Because then I would be, you know, having fun.
This is a bit different scene than some poor lass getting her feelings crushed because I turned her down specifically.
mmm
I didn’t recruit anyone, it was more of a joke on the way there than anything else. It was a 20 second conversation. Every social gathering? I mentioned one pool party where I asked a question. I didn’t work hard at all to draw any attention to myself whatsoever. If you knew the person throwing the pool party (a best friend of mine), you would know the best way to draw negative attention to myself would be to not show up.
Sometimes it goes beyond just the evening. After countless wedding receptions where I was physically coerced into dancing (talk about causing a scene if I had actually resisted…), I decided once to quietly disappear and go for a stroll outside for the dancing portion. Well, I managed to avoid awkward questions *during *the dance, but I managed to anger the bride for some time afterward.
Apparently, the only solution that dancepushers approve of is for non-dancers to withdraw from all social interaction altogether.
:dubious: Please forgive me for not joining you in the Superior Dance.

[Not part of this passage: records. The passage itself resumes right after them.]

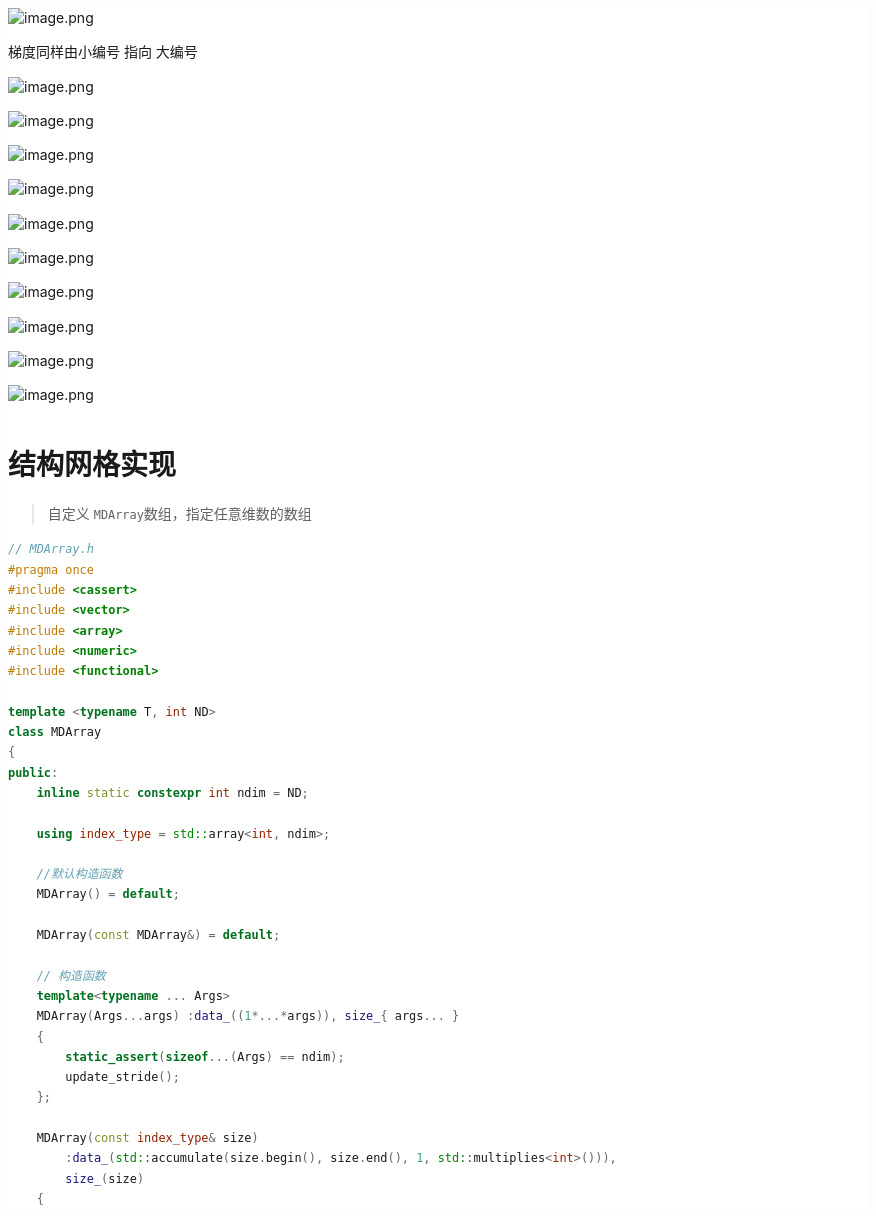 ![image.png](https://note.youdao.com/yws/res/31238/WEBRESOURCEcef8a54322f83143e7c1689ee1700fc8)

梯度同样由小编号 指向 大编号

![image.png](https://note.youdao.com/yws/res/31241/WEBRESOURCE201b07c0aaf327153e5cb290ceece632)

![image.png](https://note.youdao.com/yws/res/31243/WEBRESOURCE41c8f59a35e66945e2e2b9275bc850bc)

![image.png](https://note.youdao.com/yws/res/31245/WEBRESOURCEf6101a157610687bd1069cfd6c31c755)

![image.png](https://note.youdao.com/yws/res/31248/WEBRESOURCE7ab351c44f318f2058a75feef4d017c1)

![image.png](https://note.youdao.com/yws/res/31250/WEBRESOURCE47bb7d5c9e137b7bbfdc199102118b5a)

![image.png](https://note.youdao.com/yws/res/31252/WEBRESOURCEd3a9d1a1f4d53090129f1a2e8a3d353d)

![image.png](https://note.youdao.com/yws/res/31255/WEBRESOURCE26d152b06fa9dba380835173345e308c)

![image.png](https://note.youdao.com/yws/res/31257/WEBRESOURCEb2a460824369ba99aff68d7777fd07df)

![image.png](https://note.youdao.com/yws/res/31259/WEBRESOURCE48fd46cd78a9ccc826e2e5f828325b4b)

![image.png](https://note.youdao.com/yws/res/31261/WEBRESOURCEe2359fbb53c1236bff81cfc6b827fdc6)

# 结构网格实现

> 自定义 `MDArray`数组，指定任意维数的数组

```cpp
// MDArray.h
#pragma once
#include <cassert>
#include <vector>
#include <array>
#include <numeric>
#include <functional> 

template <typename T, int ND>
class MDArray
{
public:
	inline static constexpr int ndim = ND;

	using index_type = std::array<int, ndim>;

	//默认构造函数
	MDArray() = default;

	MDArray(const MDArray&) = default;

	// 构造函数
	template<typename ... Args>
	MDArray(Args...args) :data_((1*...*args)), size_{ args... }
	{
		static_assert(sizeof...(Args) == ndim);
		update_stride();
	};

	MDArray(const index_type& size)
		:data_(std::accumulate(size.begin(), size.end(), 1, std::multiplies<int>())),
		size_(size)
	{
```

In the interest of full disclosure it has been like forever since I was in the uncomfortable OP situation. Somehow for over a quarter century I have managed to not really have had to deal myself with the won’t-take-no-for-an-answer-when -I-really-mean-NO-or-else-get-mad-make-a-scene sort of scenario at any number of parties/weddings/clubcrawls.
So it does bother me that a person’s choice to dance or not if and when they feel like it, which has been the accepted norm for me essentially for all my adult life, would be viewed as somehow an impeachment of their character. Your post leads to reactions like the last line in Dr. Strangelove’s post immediately preceding this one. (Though still, Doc, disappearing is not an elegant strategy either, as you learned.)
Bringing it to the personal realm, people who’d specifically and personally invite me, because of there being a relationship, to a celebration, will know that I can share happily in their merriment over food, drink, conversation, games, will help with managing the crowd or moving supplies, will dress up, pose for pictures, etc. and *depending on circumstance *dance or not dance, and we are both glad I’m there sharing their company.
OTOH when simply at a general type event where the invitation/participation is open/impersonal, well, then others at the event would not have any higher moral claim over my way of enjoying the evening. I may dance, I may not dance, I may dance part of the time and not the rest of the time.
Right, so, if I host a party where alcohol will be served, non-drinkers should just suck it up and get sozzled or decline the invitation outright?
If you NEED everyone around you to be drinking for you to have a good time, you’ve got a drinking problem.
If you NEED everyone around you to be dancing for you to have a good time, you’ve got… some kind of problem.
Should contact Dancerpushers Anonymous, perhaps?
I guess I was getting at the idea that well, if dancing is part of a social event then everyone must participate. That seems odd to me - most events I go to, dancing, drinking, eating and conversation are equal parts of the deal.
But then I will be firm in my refusal to dance, and anyone who complains will be gently reminded about who made a scene in the first place.
So no one who doesn’t like to dance is allowed to attend weddings? No one who doesn’t like to dance can go hear a local band or hang out with friends? Ridiculous. The people who need to learn to behave gracefully are the ones who can’t take no for an answer.